Do You Have Seed Catalogs?


When the heat of summer is a memory only rekindled by too much time close to the fire, and while no insects molest my plants aside from easily killed aphids or slugs, I can imagine the perfect garden.  This year, I think, I will dodge drought, insects, and disease.  Weeds will cheerfully refuse to germinate, while every seed I plant will sprout perfect leaves.

Of course, seed catalogs exist to make the gardener forget the troubles of last season and to dream about the coming year.  The photographs of perfect vegetables and weedless beds help perpetuate this delusion.  I engage in this fantasy, and I love it.

My favorite catalogs remain the same year after year.  I usually order seeds from Johnny's Selected Seeds.  They give cultural information and sell many disease-resistant tomato seeds. Maybe this year will be the year I try to graft some of my own tomato plants onto disease-resistant rootstock I purchase from Johnny’s Seeds.

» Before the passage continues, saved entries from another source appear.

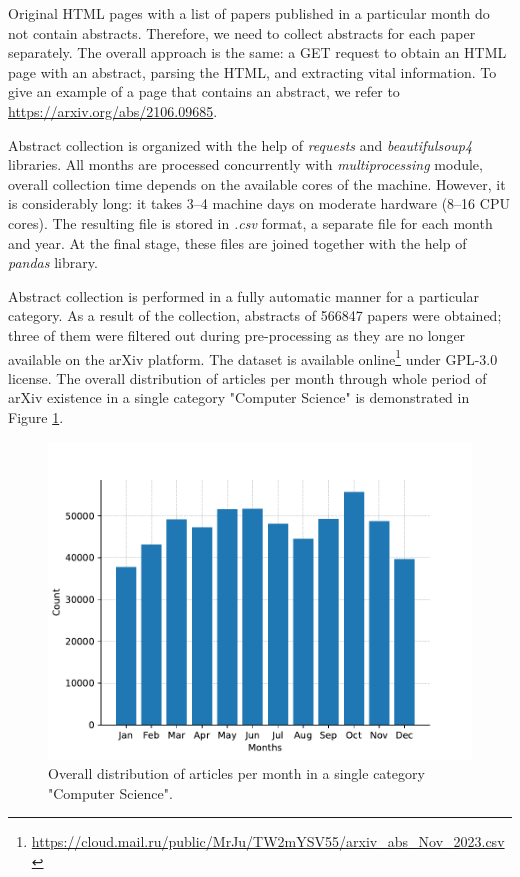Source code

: \documentclass{article}
\begin{document}
        Original HTML pages with a list of papers published in a particular month do not contain abstracts. Therefore, we need to collect abstracts for each paper separately. The overall approach is the same: a GET request to obtain an HTML page with an abstract, parsing the HTML, and extracting vital information. To give an example of a page that contains an abstract, we refer to \url{https://arxiv.org/abs/2106.09685}.

        Abstract collection is organized with the help of \textit{requests} and \textit{beautifulsoup4} libraries. All months are processed concurrently with \textit{multiprocessing} module, overall collection time depends on the available cores of the machine. However, it is considerably long: it takes 3--4 machine days on moderate hardware (8--16 CPU cores). The resulting file is stored in \textit{.csv} format, a separate file for each month and year. At the final stage, these files are joined together with the help of \textit{pandas} library.

        Abstract collection is performed in a fully automatic manner for a particular category. As a result of the collection, abstracts of 566847 papers were obtained; three of them were filtered out during pre-processing as they are no longer available on the arXiv platform. The dataset is available online\footnote{\url{https://cloud.mail.ru/public/MrJu/TW2mYSV55/arxiv_abs_Nov_2023.csv}} under GPL-3.0 license. The overall distribution of articles per month through whole period of arXiv existence in a single category "Computer Science" is demonstrated in Figure \ref{fig:articles-bars}.

        \begin{figure}[H]
            \centering
            \includegraphics[width=0.8\linewidth]{img/number_of_articles_by_month.pdf}
            \caption{Overall distribution of articles per month in a single category "Computer Science".}
            \label{fig:articles-bars}
        \end{figure}
\end{document}
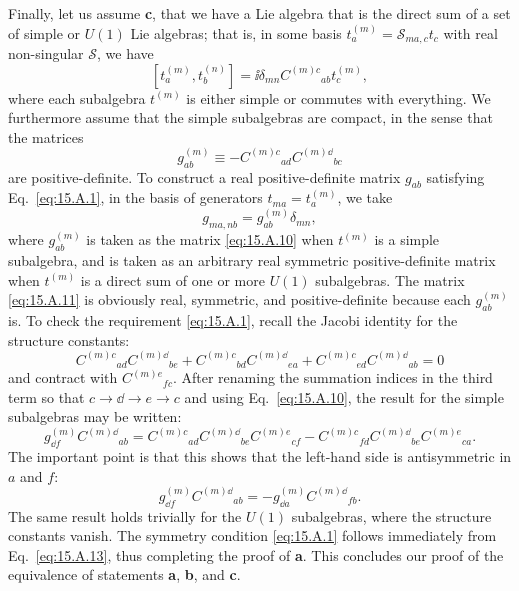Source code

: Finally, let us assume \textbf{c}, that we have a Lie algebra that is the direct sum of a set of simple or $U(1)$ Lie algebras; that is, in some basis $t_a^{(m)}=\mathcal S_{ma,c}t_c$ with real non-singular $\mathcal S$, we have
\[
 [t_a^{(m)},t_b^{(n)}]
 =\ii\delta_{mn}C^{(m)c}{}_{ab}t_c^{(m)},
\]
where each subalgebra $t^{(m)}$ is either simple or commutes with everything. We furthermore assume that the simple subalgebras are compact, in the sense that the matrices
\begin{equation}
 g_{ab}^{(m)}\equiv-C^{(m)c}{}_{ad}C^{(m)\dd}{}_{bc}
 \tag{15.A.10}\label{eq:15.A.10}
\end{equation}
are positive-definite. To construct a real positive-definite matrix $g_{ab}$ satisfying Eq.~\eqref{eq:15.A.1}, in the basis of generators $t_{ma}=t_a^{(m)}$, we take
\begin{equation}
 g_{ma,nb}=g_{ab}^{(m)}\delta_{mn},
 \tag{15.A.11}\label{eq:15.A.11}
\end{equation}
where $g_{ab}^{(m)}$ is taken as the matrix \eqref{eq:15.A.10} when $t^{(m)}$ is a simple subalgebra, and is taken as an arbitrary real symmetric positive-definite matrix when $t^{(m)}$ is a direct sum of one or more $U(1)$ subalgebras. The matrix \eqref{eq:15.A.11} is obviously real, symmetric, and positive-definite because each $g_{ab}^{(m)}$ is. To check the requirement \eqref{eq:15.A.1}, recall the Jacobi identity for the structure constants:
\begin{equation}
 C^{(m)c}{}_{ad}C^{(m)\dd}{}_{be}
 +C^{(m)c}{}_{bd}C^{(m)\dd}{}_{ea}
 +C^{(m)c}{}_{ed}C^{(m)\dd}{}_{ab}=0
 \tag{15.A.12}\label{eq:15.A.12}
\end{equation}
and contract with $C^{(m)e}{}_{fc}$. After renaming the summation indices in the third term so that $c\longrightarrow \dd\longrightarrow e\longrightarrow c$ and using Eq.~\eqref{eq:15.A.10}, the result for the simple subalgebras may be written:
\[
 g_{\dd f}^{(m)}C^{(m)\dd}{}_{ab}
 =C^{(m)c}{}_{ad}C^{(m)\dd}{}_{be}C^{(m)e}{}_{cf}
 -C^{(m)c}{}_{fd}C^{(m)\dd}{}_{be}C^{(m)e}{}_{ca}.
\]
The important point is that this shows that the left-hand side is antisymmetric in $a$ and $f$:
\begin{equation}
 g_{\dd f}^{(m)}C^{(m)\dd}{}_{ab}
 =-g_{\dd a}^{(m)}C^{(m)\dd}{}_{fb}.
 \tag{15.A.13}\label{eq:15.A.13}
\end{equation}
The same result holds trivially for the $U(1)$ subalgebras, where the structure constants vanish. The symmetry condition \eqref{eq:15.A.1} follows immediately from Eq.~\eqref{eq:15.A.13}, thus completing the proof of \textbf{a}. This concludes our proof of the equivalence of statements \textbf{a}, \textbf{b}, and \textbf{c}.

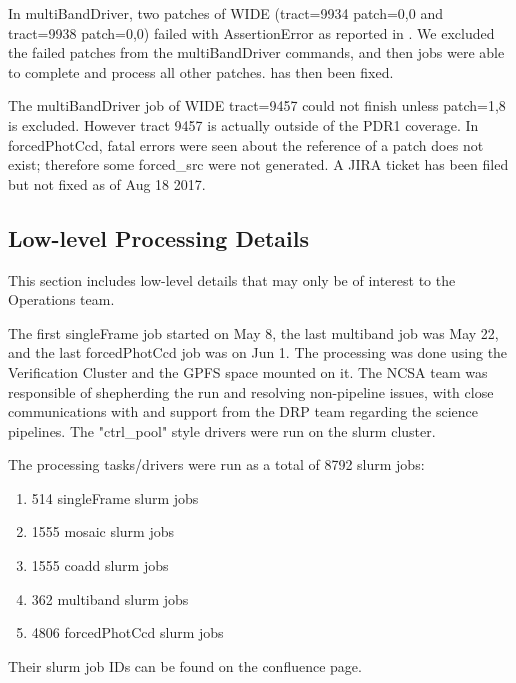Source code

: \documentclass[DM,authoryear,toc]{lsstdoc}
\begin{document}
In multiBandDriver, two patches of WIDE (tract=9934 patch=0,0  and  tract=9938 patch=0,0) failed with AssertionError as reported in . We excluded the failed patches from the multiBandDriver commands, and then jobs were able to complete and process all other patches.  has then been fixed.

The multiBandDriver job of WIDE tract=9457 could not finish unless patch=1,8 is excluded. However tract 9457 is actually outside of the PDR1 coverage.
In forcedPhotCcd, fatal errors were seen about the reference of a patch does not exist; therefore some forced{\_}src were not generated. A JIRA ticket  has been filed but not fixed as of Aug 18 2017.

\subsection{Low-level Processing Details}

This section includes low-level details that may only be of interest to the Operations team.

The first singleFrame job started on May 8, the last multiband job was May 22, and the last forcedPhotCcd job was on Jun 1.  The processing was done using the Verification Cluster and the GPFS space mounted on it. The NCSA team was responsible of shepherding the run and resolving non-pipeline issues, with close communications with and support from the DRP team regarding the science pipelines.  The "ctrl{\_}pool" style drivers were run on the slurm cluster.

The processing tasks/drivers were run as a total of 8792 slurm jobs:
\begin{enumerate}
\item
514 singleFrame slurm jobs
\item
1555 mosaic slurm jobs
\item
1555 coadd slurm jobs
\item
362 multiband slurm jobs
\item
4806 forcedPhotCcd slurm jobs
\end{enumerate}
Their slurm job IDs can be found on the confluence page.
\end{document}
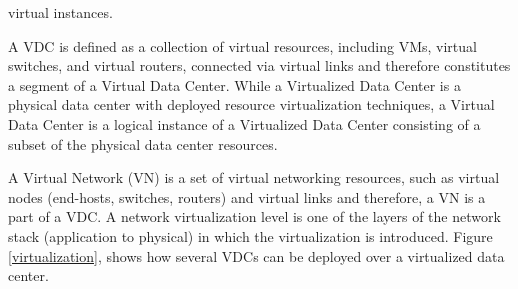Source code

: \noindent virtual instances. 

A VDC is defined as a collection of virtual resources, including VMs, virtual switches, and virtual routers, connected via virtual links and therefore constitutes a segment of a Virtual Data Center. While a Virtualized Data Center is a physical data center with deployed resource virtualization techniques, a Virtual Data Center is a logical instance of a Virtualized Data Center consisting of a subset of the physical data center resources. 

A Virtual Network (VN) is a set of virtual networking resources, such as virtual nodes (end-hosts, switches, routers) and virtual links and therefore, a VN is a part of a VDC. A network virtualization level is one of the layers of the network stack (application to physical) in which the virtualization is introduced. Figure \ref{virtualization}, shows how several VDCs can be deployed over a virtualized data center. 
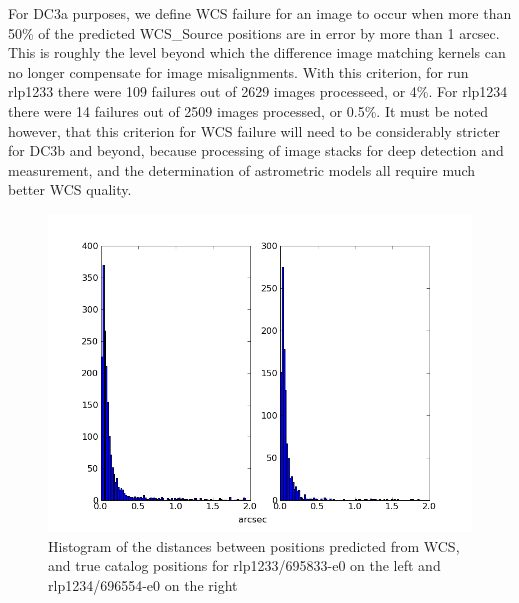For DC3a purposes, we define WCS failure for an image to occur when
more than 50\% of the predicted WCS\_Source positions are in error by
more than 1 arcsec.  This is roughly the level beyond which the difference
image matching kernels can no longer compensate for image misalignments. With
this criterion, for run rlp1233 there were 109 failures out of 2629
images processeed, or 4\%.   For rlp1234 there were 14 failures out
of 2509 images processed, or 0.5\%.  It must be noted however, that this criterion for WCS failure will
need to be considerably stricter for DC3b and beyond, because
processing of image stacks for deep detection and measurement, and the
determination of astrometric models all require much better WCS quality.
\begin{figure}[hb]
\begin{center}
\includegraphics{images/rlp1233_1234_match.png}
\caption{Histogram of the distances between positions predicted from WCS, and
  true catalog positions for rlp1233/695833-e0 on the left and
  rlp1234/696554-e0 on the right}  
\label{fig:wcs1}
\end{center}
\end{figure}

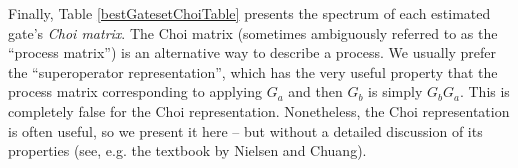 \documentclass{article}[11pt]
\begin{document}




Finally, Table \ref{bestGatesetChoiTable} presents the spectrum of each estimated gate's \emph{Choi matrix}.  The Choi matrix (sometimes ambiguously referred to as the ``process matrix'') is an alternative way to describe a process.  We usually prefer the ``superoperator representation'', which has the very useful property that the process matrix corresponding to applying $G_a$ and then $G_b$ is simply $G_bG_a$.  This is completely false for the Choi representation.  Nonetheless, the Choi representation is often useful, so we present it here -- but without a detailed discussion of its properties (see, e.g. the textbook by Nielsen and Chuang).
\end{document}
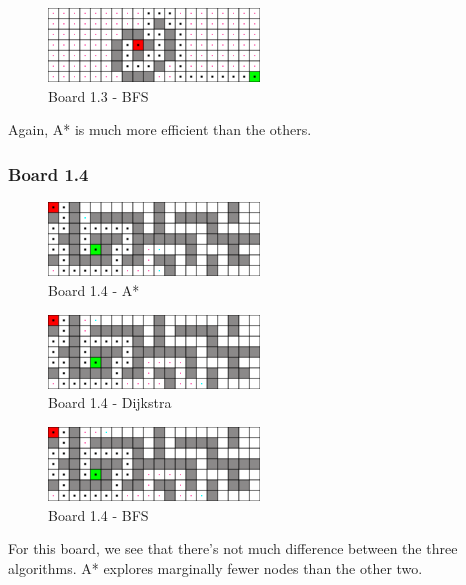 \begin{figure}[h!]
  \centering
    \includegraphics[width=0.5\textwidth]{img/board-1-3-bfs}
    \caption{Board 1.3 - BFS}
\end{figure}

Again, A* is much more efficient than the others.

\newpage

\subsubsection*{Board 1.4}

\begin{figure}[h!]
  \centering
    \includegraphics[width=0.5\textwidth]{img/board-1-4-astar}
    \caption{Board 1.4 - A*}
\end{figure}

\begin{figure}[h!]
  \centering
    \includegraphics[width=0.5\textwidth]{img/board-1-4-dijkstra}
    \caption{Board 1.4 - Dijkstra}
\end{figure}

\begin{figure}[h!]
  \centering
    \includegraphics[width=0.5\textwidth]{img/board-1-4-bfs}
    \caption{Board 1.4 - BFS}
\end{figure}

For this board, we see that there's not much difference between the three
algorithms. A* explores marginally fewer nodes than the other two.


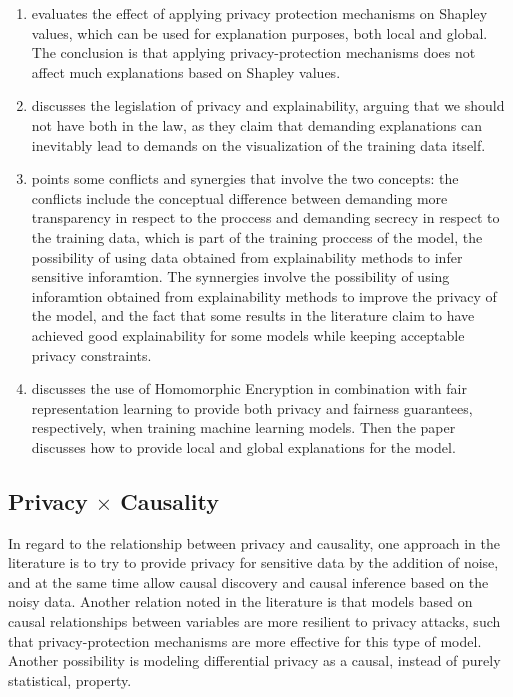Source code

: \begin{enumerate}
\item \cite{bozorgpanah2022privacy} evaluates the effect of applying privacy protection mechanisms on Shapley values, which can be used for explanation purposes, both local and global. The conclusion is that applying privacy-protection mechanisms does not affect much explanations based on Shapley values.
\item \cite{grant2020show} discusses the legislation of privacy and explainability, arguing that we should not have both in the law, as they claim that demanding explanations can inevitably lead to demands on the visualization of the training data itself.
\item \cite{Sok} points some conflicts and synergies that involve the two concepts: the conflicts include the conceptual difference between demanding more transparency in respect to the proccess and demanding secrecy in respect to the training data, which is part of the training proccess of the model, the possibility of using data obtained from explainability methods to infer sensitive inforamtion. The synnergies involve the possibility of using inforamtion obtained from explainability methods to improve the privacy of the model, and the fact that some results in the literature claim to have achieved good explainability for some models while keeping acceptable privacy constraints.
\item \cite{franco2021toward} discusses the use of Homomorphic Encryption in combination with fair representation learning \cite{zemel2013learning} to provide both privacy and fairness guarantees, respectively, when training machine learning models. Then the paper discusses how to provide local and global explanations for the model.
\end{enumerate}


\subsection{Privacy $\times$ Causality}

In regard to the relationship between privacy and causality, one approach in the literature is to try to provide privacy for sensitive data by the addition of noise, and at the same time allow causal discovery and causal inference based on the noisy data. Another relation noted in the literature is that models based on causal relationships between variables are more resilient to privacy attacks, such that privacy-protection mechanisms are more effective for this type of model. Another possibility is modeling differential privacy as a causal, instead of purely statistical, property. 

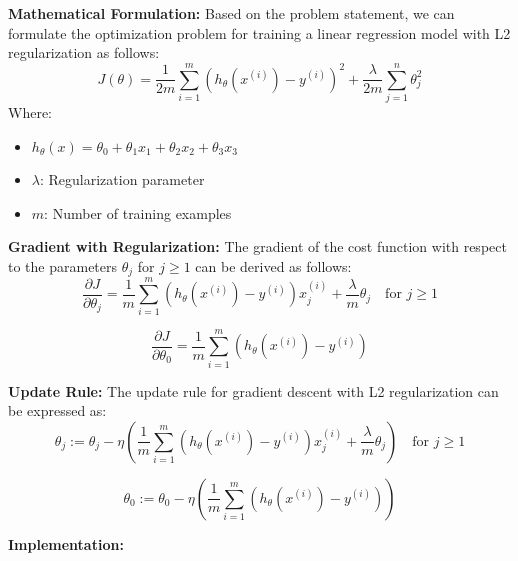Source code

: \documentclass[
  letterpaper,
  DIV=11,
  numbers=noendperiod]{scrreprt}
\providecommand{\tightlist}{%
  \setlength{\itemsep}{0pt}\setlength{\parskip}{0pt}}
\begin{document}
\textbf{Mathematical Formulation:} Based on the problem statement, we
can formulate the optimization problem for training a linear regression
model with L2 regularization as follows: \[
J(\theta) = \frac{1}{2m} \sum_{i=1}^m (h_\theta(x^{(i)}) - y^{(i)})^2 + \frac{\lambda}{2m} \sum_{j=1}^n \theta_j^2
\] Where:

\begin{itemize}
\tightlist
\item
  \(h_\theta(x) = \theta_0 + \theta_1 x_1 + \theta_2 x_2 + \theta_3 x_3\)
\item
  \(\lambda\): Regularization parameter
\item
  \(m\): Number of training examples
\end{itemize}

\textbf{Gradient with Regularization:} The gradient of the cost function
with respect to the parameters \(\theta_j\) for \(j \geq 1\) can be
derived as follows:\\
\[
\frac{\partial J}{\partial \theta_j} = \frac{1}{m} \sum_{i=1}^m (h_\theta(x^{(i)}) - y^{(i)}) x_j^{(i)} + \frac{\lambda}{m} \theta_j \quad \text{for } j \geq 1
\]

\[
\frac{\partial J}{\partial \theta_0} = \frac{1}{   m} \sum_{i=1}^m (h_\theta(x^{(i)}) - y^{(i)})
\]

\textbf{Update Rule:} The update rule for gradient descent with L2
regularization can be expressed as: \[
\theta_j := \theta_j - \eta \left( \frac{1}{m} \sum_{i=1}^m (h_\theta(x^{(i)}) - y^{(i)}) x_j^{(i)} + \frac{\lambda}{m} \theta_j \right) \quad \text{for } j \geq 1
\]

\[
\theta_0 := \theta_0 - \eta \left( \frac{1}{m} \sum_{i=1}^m (h_\theta(x^{(i)}) - y^{(i)}) \right)
\]

\textbf{Implementation:}
\end{document}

To graft heirloom tomato plants onto disease-resistant rootstock, the nursery grows plants that are resistant to certain diseases, and plants that aren’t resistant but that produce tasty fruit.  Then, horticulturists graft, or cause the tasty-tomato plant to grow onto the root of the disease-resistant plant, causing the resulting plant to be both disease-resistant and a producer of the desired variety of tomato.

Last year, I ordered heirloom tomatoes grafted onto disease resistant rootstock from White Flower Farm, and, although they were expensive, they did continue to bear the heirloom varieties, that I cannot grow, all season.  The folks at Jung Seed have sent me some samples of their disease-resistant tomato plants, as well as some perennials, and I’m pleased with the tomatoes they produced.  The perennials they sent me are thriving.  

Heavenly Seed LLC, based in Anderson, SC, provides the least glamorous catalog but the most generous amounts of seed for the money; I buy most of my seeds from Heavenly Seed.
 
I have ordered fruit trees, vines, and bushes from Stark Bro’s  and from Ison’s Nursery in Georgia.  I am pleased with their products.


Peaceful Valley Farm and Garden Supply is a California company with nearly every gardening/farming item imaginable.  Peaceful Valley’s catalog and website provide information, obscure organic pest control products, and season-extension products.
 
I sometimes order seeds from Seed Savers Exchange, a nonprofit organization from Iowa, which sells exclusively heirloom seeds and John Scheepers Kitchen Garden Seeds.  I visited Seed Savers Exchange in 2011 and enjoyed the beautiful gardens and store.    

In 2013, I visited Baker Creek Heirloom Seeds.  It has one of the largest collections of heirloom seeds in the US.  Pinetree Garden Seeds sells small, inexpensive packets of seeds that are useful for small gardens or for trying out many varieties of seeds.

Visit these websites and request catalogs, or peruse the catalogs online, and you will be able to imagine and to plan the garden of your dreams, unmolested by insects, disease, heat, or drought.